[Stored items from a collection]

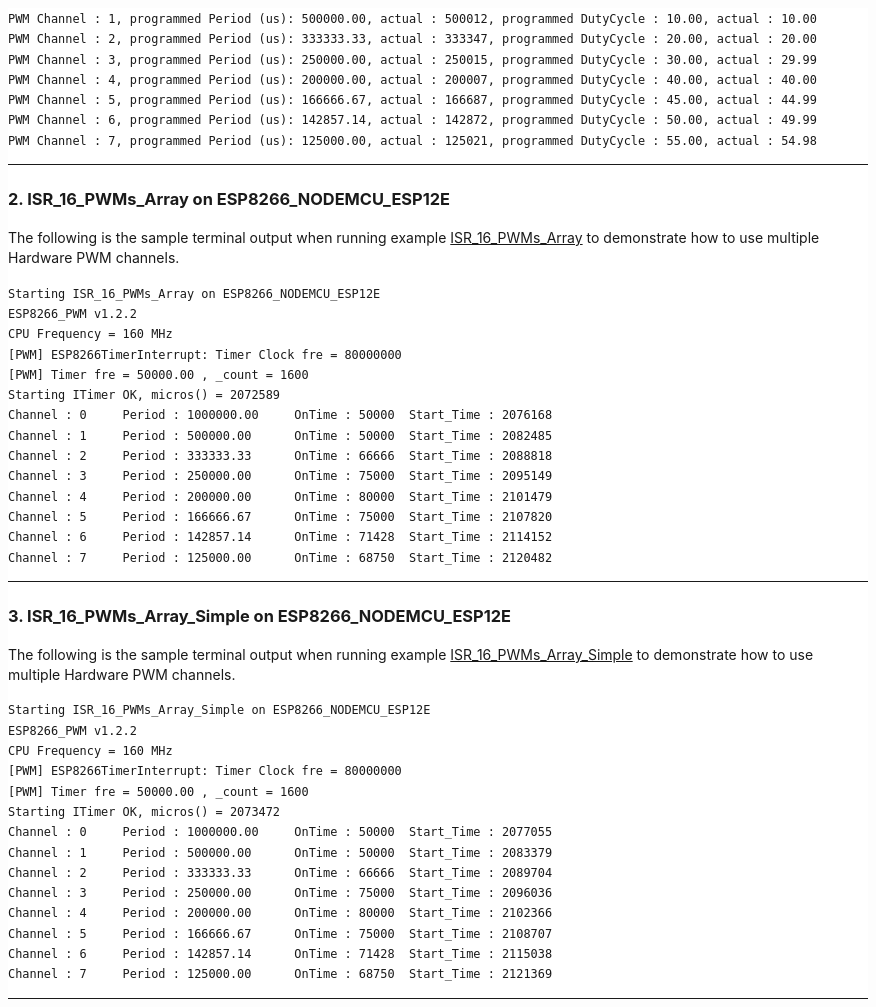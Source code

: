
 ```
PWM Channel : 1, programmed Period (us): 500000.00, actual : 500012, programmed DutyCycle : 10.00, actual : 10.00
PWM Channel : 2, programmed Period (us): 333333.33, actual : 333347, programmed DutyCycle : 20.00, actual : 20.00
PWM Channel : 3, programmed Period (us): 250000.00, actual : 250015, programmed DutyCycle : 30.00, actual : 29.99
PWM Channel : 4, programmed Period (us): 200000.00, actual : 200007, programmed DutyCycle : 40.00, actual : 40.00
PWM Channel : 5, programmed Period (us): 166666.67, actual : 166687, programmed DutyCycle : 45.00, actual : 44.99
PWM Channel : 6, programmed Period (us): 142857.14, actual : 142872, programmed DutyCycle : 50.00, actual : 49.99
PWM Channel : 7, programmed Period (us): 125000.00, actual : 125021, programmed DutyCycle : 55.00, actual : 54.98
```

---

### 2. ISR_16_PWMs_Array on **ESP8266_NODEMCU_ESP12E**

The following is the sample terminal output when running example [ISR_16_PWMs_Array](examples/ISR_16_PWMs_Array) to demonstrate how to use multiple Hardware PWM channels.

```
Starting ISR_16_PWMs_Array on ESP8266_NODEMCU_ESP12E
ESP8266_PWM v1.2.2
CPU Frequency = 160 MHz
[PWM] ESP8266TimerInterrupt: Timer Clock fre = 80000000
[PWM] Timer fre = 50000.00 , _count = 1600
Starting ITimer OK, micros() = 2072589
Channel : 0	    Period : 1000000.00		OnTime : 50000	Start_Time : 2076168
Channel : 1	    Period : 500000.00		OnTime : 50000	Start_Time : 2082485
Channel : 2	    Period : 333333.33		OnTime : 66666	Start_Time : 2088818
Channel : 3	    Period : 250000.00		OnTime : 75000	Start_Time : 2095149
Channel : 4	    Period : 200000.00		OnTime : 80000	Start_Time : 2101479
Channel : 5	    Period : 166666.67		OnTime : 75000	Start_Time : 2107820
Channel : 6	    Period : 142857.14		OnTime : 71428	Start_Time : 2114152
Channel : 7	    Period : 125000.00		OnTime : 68750	Start_Time : 2120482
```

---


### 3. ISR_16_PWMs_Array_Simple on **ESP8266_NODEMCU_ESP12E**

The following is the sample terminal output when running example [ISR_16_PWMs_Array_Simple](examples/ISR_16_PWMs_Array_Simple) to demonstrate how to use multiple Hardware PWM channels.

```
Starting ISR_16_PWMs_Array_Simple on ESP8266_NODEMCU_ESP12E
ESP8266_PWM v1.2.2
CPU Frequency = 160 MHz
[PWM] ESP8266TimerInterrupt: Timer Clock fre = 80000000
[PWM] Timer fre = 50000.00 , _count = 1600
Starting ITimer OK, micros() = 2073472
Channel : 0	    Period : 1000000.00		OnTime : 50000	Start_Time : 2077055
Channel : 1	    Period : 500000.00		OnTime : 50000	Start_Time : 2083379
Channel : 2	    Period : 333333.33		OnTime : 66666	Start_Time : 2089704
Channel : 3	    Period : 250000.00		OnTime : 75000	Start_Time : 2096036
Channel : 4	    Period : 200000.00		OnTime : 80000	Start_Time : 2102366
Channel : 5	    Period : 166666.67		OnTime : 75000	Start_Time : 2108707
Channel : 6	    Period : 142857.14		OnTime : 71428	Start_Time : 2115038
Channel : 7	    Period : 125000.00		OnTime : 68750	Start_Time : 2121369
```

---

◆ Your task ◆
Repeat the records exactly but leave out the images.

◆ Task solution ◆
Source code

:
 ```
PWM Channel : 1, programmed Period (us): 500000.00, actual : 500012, programmed DutyCycle : 10.00, actual : 10.00
PWM Channel : 2, programmed Period (us): 333333.33, actual : 333347, programmed DutyCycle : 20.00, actual : 20.00
PWM Channel : 3, programmed Period (us): 250000.00, actual : 250015, programmed DutyCycle : 30.00, actual : 29.99
PWM Channel : 4, programmed Period (us): 200000.00, actual : 200007, programmed DutyCycle : 40.00, actual : 40.00
PWM Channel : 5, programmed Period (us): 166666.67, actual : 166687, programmed DutyCycle : 45.00, actual : 44.99
PWM Channel : 6, programmed Period (us): 142857.14, actual : 142872, programmed DutyCycle : 50.00, actual : 49.99
PWM Channel : 7, programmed Period (us): 125000.00, actual : 125021, programmed DutyCycle : 55.00, actual : 54.98
```

---

### 2. ISR_16_PWMs_Array on **ESP8266_NODEMCU_ESP12E**

The following is the sample terminal output when running example [ISR_16_PWMs_Array](examples/ISR_16_PWMs_Array) to demonstrate how to use multiple Hardware PWM channels.

```
Starting ISR_16_PWMs_Array on ESP8266_NODEMCU_ESP12E
ESP8266_PWM v1.2.2
CPU Frequency = 160 MHz
[PWM] ESP8266TimerInterrupt: Timer Clock fre = 80000000
[PWM] Timer fre = 50000.00 , _count = 1600
Starting ITimer OK, micros() = 2072589
Channel : 0	    Period : 1000000.00		OnTime : 50000	Start_Time : 2076168
Channel : 1	    Period : 500000.00		OnTime : 50000	Start_Time : 2082485
Channel : 2	    Period : 333333.33		OnTime : 66666	Start_Time : 2088818
Channel : 3	    Period : 250000.00		OnTime : 75000	Start_Time : 2095149
Channel : 4	    Period : 200000.00		OnTime : 80000	Start_Time : 2101479
Channel : 5	    Period : 166666.67		OnTime : 75000	Start_Time : 2107820
Channel : 6	    Period : 142857.14		OnTime : 71428	Start_Time : 2114152
Channel : 7	    Period : 125000.00		OnTime : 68750	Start_Time : 2120482
```

---


### 3. ISR_16_PWMs_Array_Simple on **ESP8266_NODEMCU_ESP12E**

The following is the sample terminal output when running example [ISR_16_PWMs_Array_Simple](examples/ISR_16_PWMs_Array_Simple) to demonstrate how to use multiple Hardware PWM channels.

```
Starting ISR_16_PWMs_Array_Simple on ESP8266_NODEMCU_ESP12E
ESP8266_PWM v1.2.2
CPU Frequency = 160 MHz
[PWM] ESP8266TimerInterrupt: Timer Clock fre = 80000000
[PWM] Timer fre = 50000.00 , _count = 1600
Starting ITimer OK, micros() = 2073472
Channel : 0	    Period : 1000000.00		OnTime : 50000	Start_Time : 2077055
Channel : 1	    Period : 500000.00		OnTime : 50000	Start_Time : 2083379
Channel : 2	    Period : 333333.33		OnTime : 66666	Start_Time : 2089704
Channel : 3	    Period : 250000.00		OnTime : 75000	Start_Time : 2096036
Channel : 4	    Period : 200000.00		OnTime : 80000	Start_Time : 2102366
Channel : 5	    Period : 166666.67		OnTime : 75000	Start_Time : 2108707
Channel : 6	    Period : 142857.14		OnTime : 71428	Start_Time : 2115038
Channel : 7	    Period : 125000.00		OnTime : 68750	Start_Time : 2121369
```

---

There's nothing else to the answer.